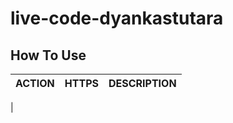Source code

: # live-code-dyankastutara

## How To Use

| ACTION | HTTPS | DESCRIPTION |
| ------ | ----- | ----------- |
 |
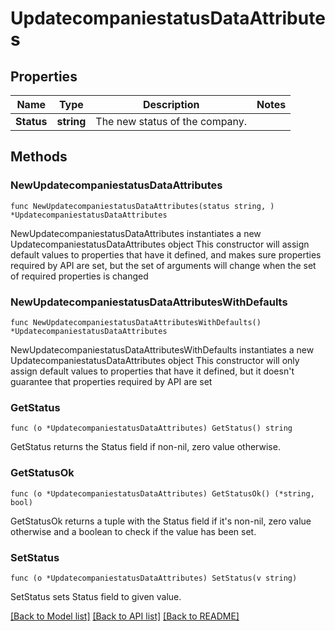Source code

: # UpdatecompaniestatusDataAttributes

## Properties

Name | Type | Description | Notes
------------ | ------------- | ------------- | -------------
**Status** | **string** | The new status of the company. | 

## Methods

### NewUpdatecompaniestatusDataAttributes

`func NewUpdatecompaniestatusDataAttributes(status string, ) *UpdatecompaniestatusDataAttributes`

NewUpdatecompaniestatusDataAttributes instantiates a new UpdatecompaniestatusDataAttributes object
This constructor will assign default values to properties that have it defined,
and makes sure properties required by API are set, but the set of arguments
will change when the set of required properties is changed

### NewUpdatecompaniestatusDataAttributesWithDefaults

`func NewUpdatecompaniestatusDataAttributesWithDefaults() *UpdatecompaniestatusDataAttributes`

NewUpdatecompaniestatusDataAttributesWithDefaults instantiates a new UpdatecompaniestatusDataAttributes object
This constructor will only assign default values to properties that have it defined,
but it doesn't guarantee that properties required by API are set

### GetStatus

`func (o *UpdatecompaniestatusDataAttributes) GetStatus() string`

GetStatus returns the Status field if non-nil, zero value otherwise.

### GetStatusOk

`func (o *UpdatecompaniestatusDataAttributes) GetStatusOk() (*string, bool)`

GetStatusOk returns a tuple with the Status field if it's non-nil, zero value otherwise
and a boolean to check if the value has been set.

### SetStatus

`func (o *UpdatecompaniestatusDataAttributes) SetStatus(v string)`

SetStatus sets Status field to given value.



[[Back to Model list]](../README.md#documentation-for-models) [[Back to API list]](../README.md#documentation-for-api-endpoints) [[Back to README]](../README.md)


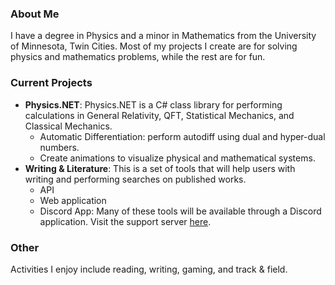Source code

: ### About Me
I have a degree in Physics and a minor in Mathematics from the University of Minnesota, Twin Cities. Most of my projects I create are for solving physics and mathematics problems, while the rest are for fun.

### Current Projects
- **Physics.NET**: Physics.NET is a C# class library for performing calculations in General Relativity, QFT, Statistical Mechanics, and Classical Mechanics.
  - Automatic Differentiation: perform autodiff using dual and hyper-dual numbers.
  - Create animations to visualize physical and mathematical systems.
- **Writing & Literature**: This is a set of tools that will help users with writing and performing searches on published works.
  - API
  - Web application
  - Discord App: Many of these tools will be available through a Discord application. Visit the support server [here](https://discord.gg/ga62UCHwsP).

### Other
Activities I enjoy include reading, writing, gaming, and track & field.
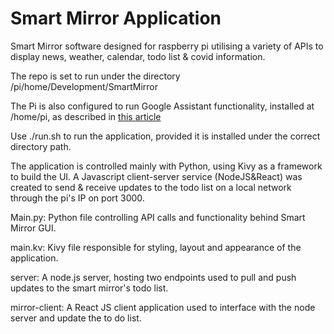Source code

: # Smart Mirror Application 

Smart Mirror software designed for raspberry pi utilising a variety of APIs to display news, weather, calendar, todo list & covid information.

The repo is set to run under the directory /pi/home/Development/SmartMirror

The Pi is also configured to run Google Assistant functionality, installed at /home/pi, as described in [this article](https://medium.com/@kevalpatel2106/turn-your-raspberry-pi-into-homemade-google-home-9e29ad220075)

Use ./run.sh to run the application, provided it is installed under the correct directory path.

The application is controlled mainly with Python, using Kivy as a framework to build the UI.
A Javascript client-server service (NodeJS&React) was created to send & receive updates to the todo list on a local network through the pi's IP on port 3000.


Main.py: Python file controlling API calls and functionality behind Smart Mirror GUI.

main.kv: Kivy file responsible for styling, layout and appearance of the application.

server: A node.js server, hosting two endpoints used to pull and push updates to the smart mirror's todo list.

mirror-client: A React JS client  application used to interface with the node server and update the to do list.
**********
→ What to do:
Could you write out exactly the lines of the data above that run from the one holding "### SetStatus" to the one holding "### Current Projects", with both ends in and all pictures out?

→ Reply:
### SetStatus

`func (o *UpdatecompaniestatusDataAttributes) SetStatus(v string)`

SetStatus sets Status field to given value.



[[Back to Model list]](../README.md#documentation-for-models) [[Back to API list]](../README.md#documentation-for-api-endpoints) [[Back to README]](../README.md)


Source code

: ### About Me
I have a degree in Physics and a minor in Mathematics from the University of Minnesota, Twin Cities. Most of my projects I create are for solving physics and mathematics problems, while the rest are for fun.

### Current Projects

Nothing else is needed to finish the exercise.